The column to which I refer is here. In it, he decries the way that Kim Dotcom has been treated by the New Zealand justice system, and says some quite nice (and pretty insightful) things about John Banks. I've no problem with the latter sentiments. Nor am I especially upset by the former - although it is worth remembering that the US Government alleges Mr Dotcom's business model calculatedly was based upon permitting people to breach copyright. If those allegations are correct, Mr Dotcom's "business" was in effect a digital warehouse from which he made money by other people storing stolen stuff in it, and Mr Dotcom not only knew this but set about trying to get even more people to store even more stolen stuff there.
Which might make Mr Dotcom a somewhat unusual target for sympathy for someone who championed the Regulatory Responsibility Bill, with its focus on protecting the sanctity of private property rights. But as Mr Dotcom's criminal activity is as yet only alleged, let's put that to one side and look at why Mr Hide thinks his story is so worrying ... and what Mr Hide's own role in that narrative has been.
The scandal to me is not that John Banks was trying to help Dotcom - or that Dotcom was helping John Banks - but that our own Government is helping the US Government destroy Dotcom.
How is "our own Government is helping the US Government destroy Dotcom"? Well, assumedly by arresting him, holding him in custody (until the court ordered his release) and preparing to extradite him to the United States to face trial. Why on earth is our Government doing this?
Because there is a piece of legislation that sets out a legal process to be followed when a country with which New Zealand has an extradition arrangement (like the USA) requests such extradition. And guess when that legislation was passed? In 1999. And guess which political party formed a part of Government in 1999? And guess who was an MP for that political party?
Dotcom's internet company is precisely the type of high-value, high-knowledge business that I understood New Zealand was anxious to attract.
Dotcom has upset Hollywood. But why should that be our concern?
Let's put aside the overall wisdom of an economic development model that is based on offering sanctuary to individuals who are seeking a consequences-free zone in which to challenge the intellectual property claims of multi-national corporations and take Mr Hide at his word. Should New Zealand be standing up to the bully-boys of Hollywood and refusing to allow our legal system to be used to protect their interests?
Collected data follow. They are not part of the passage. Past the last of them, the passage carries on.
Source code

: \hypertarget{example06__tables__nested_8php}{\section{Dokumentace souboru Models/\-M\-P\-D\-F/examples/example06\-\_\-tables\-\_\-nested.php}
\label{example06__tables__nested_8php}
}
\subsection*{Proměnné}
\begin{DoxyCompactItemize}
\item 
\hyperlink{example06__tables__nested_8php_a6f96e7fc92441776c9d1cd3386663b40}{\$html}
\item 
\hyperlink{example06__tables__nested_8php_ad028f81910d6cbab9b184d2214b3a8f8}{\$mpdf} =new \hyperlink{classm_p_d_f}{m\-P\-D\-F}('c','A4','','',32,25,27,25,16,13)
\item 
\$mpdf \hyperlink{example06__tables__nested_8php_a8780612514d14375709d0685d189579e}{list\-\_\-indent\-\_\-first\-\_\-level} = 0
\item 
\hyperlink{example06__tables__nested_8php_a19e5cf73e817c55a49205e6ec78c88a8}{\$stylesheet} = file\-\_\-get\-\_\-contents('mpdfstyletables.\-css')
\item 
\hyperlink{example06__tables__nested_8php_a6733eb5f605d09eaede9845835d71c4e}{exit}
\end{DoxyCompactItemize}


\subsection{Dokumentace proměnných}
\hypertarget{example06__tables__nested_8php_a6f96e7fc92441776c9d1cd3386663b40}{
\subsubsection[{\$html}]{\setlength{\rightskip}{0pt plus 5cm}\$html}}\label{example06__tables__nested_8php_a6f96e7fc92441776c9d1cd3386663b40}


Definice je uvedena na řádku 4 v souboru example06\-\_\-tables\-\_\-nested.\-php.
Well, if so, you wouldn't expect us to pass something like the Copyright (Infringing File Sharing) Act 2011, which imposes liability on internet providers in exactly the circumstances alleged against Kim Dotcom. Yet we did ... with the support of guess which party at all stages? And guess who was an MP for (and leader of) that party for most of the legislation's passage through the House?
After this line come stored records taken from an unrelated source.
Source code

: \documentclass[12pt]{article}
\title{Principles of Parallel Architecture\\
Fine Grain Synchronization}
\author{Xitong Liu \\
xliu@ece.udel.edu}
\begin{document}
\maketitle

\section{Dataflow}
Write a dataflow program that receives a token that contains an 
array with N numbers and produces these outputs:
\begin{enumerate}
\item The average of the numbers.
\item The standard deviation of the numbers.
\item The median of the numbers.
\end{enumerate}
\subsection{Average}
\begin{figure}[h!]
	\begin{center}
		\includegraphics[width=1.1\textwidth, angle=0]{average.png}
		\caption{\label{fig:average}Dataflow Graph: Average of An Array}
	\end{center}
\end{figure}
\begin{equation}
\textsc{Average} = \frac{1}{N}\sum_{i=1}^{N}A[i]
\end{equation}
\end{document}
And you certainly wouldn't expect us to change the law so as to mollify alleged concerns about our industrial relations processes held by a major film studio ... but I guess we all know the saga of The Hobbit and the Employment Relations (Film Production Work) Amendment Act. Passed with support of guess which party? Led by guess who?
Our Government should have stood up for Dotcom as a New Zealand resident and simply told the US Government to prove it. Dotcom would still be in business and other digital entrepreneurs would be attracted to New Zealand for the lifestyle and for a government that sticks up for its people.
The idea that we shouldn't be visiting consequences on individuals based purely on allegations of wrongdoing seems to me a good one to hew to. After all, the fact that Mr Dotcom has had all his New Zealand assets seized by the Government without any finding of wrongdoing, purely because it's said that he got them through criminal activity, seems highly draconian.
But how is it that the Government could do this to Mr Dotcom? Well, because of this piece of legislation. Introduced by Labour, to be sure. But adopted by the National Government. And supported at each stage of its parliamentary journey by guess which party? Led by guess who?
But the Dotcom story is a different matter. We are a different country now because of the way he has been treated. And we will have a vastly different and poorer future from the one we could have had if only our Government had stood up for him as a citizen - innocent until proven guilty.
This seems to me a perfectly reasonable argument to make. But it needs to be rewritten a little.
"[W]e will have a vastly different and poorer future from the one we could have had if only I hadn't spent the last 15 years actively making the laws that allowed him to be treated in this way and instead stood up for this basic principle - innocent until proven guilty."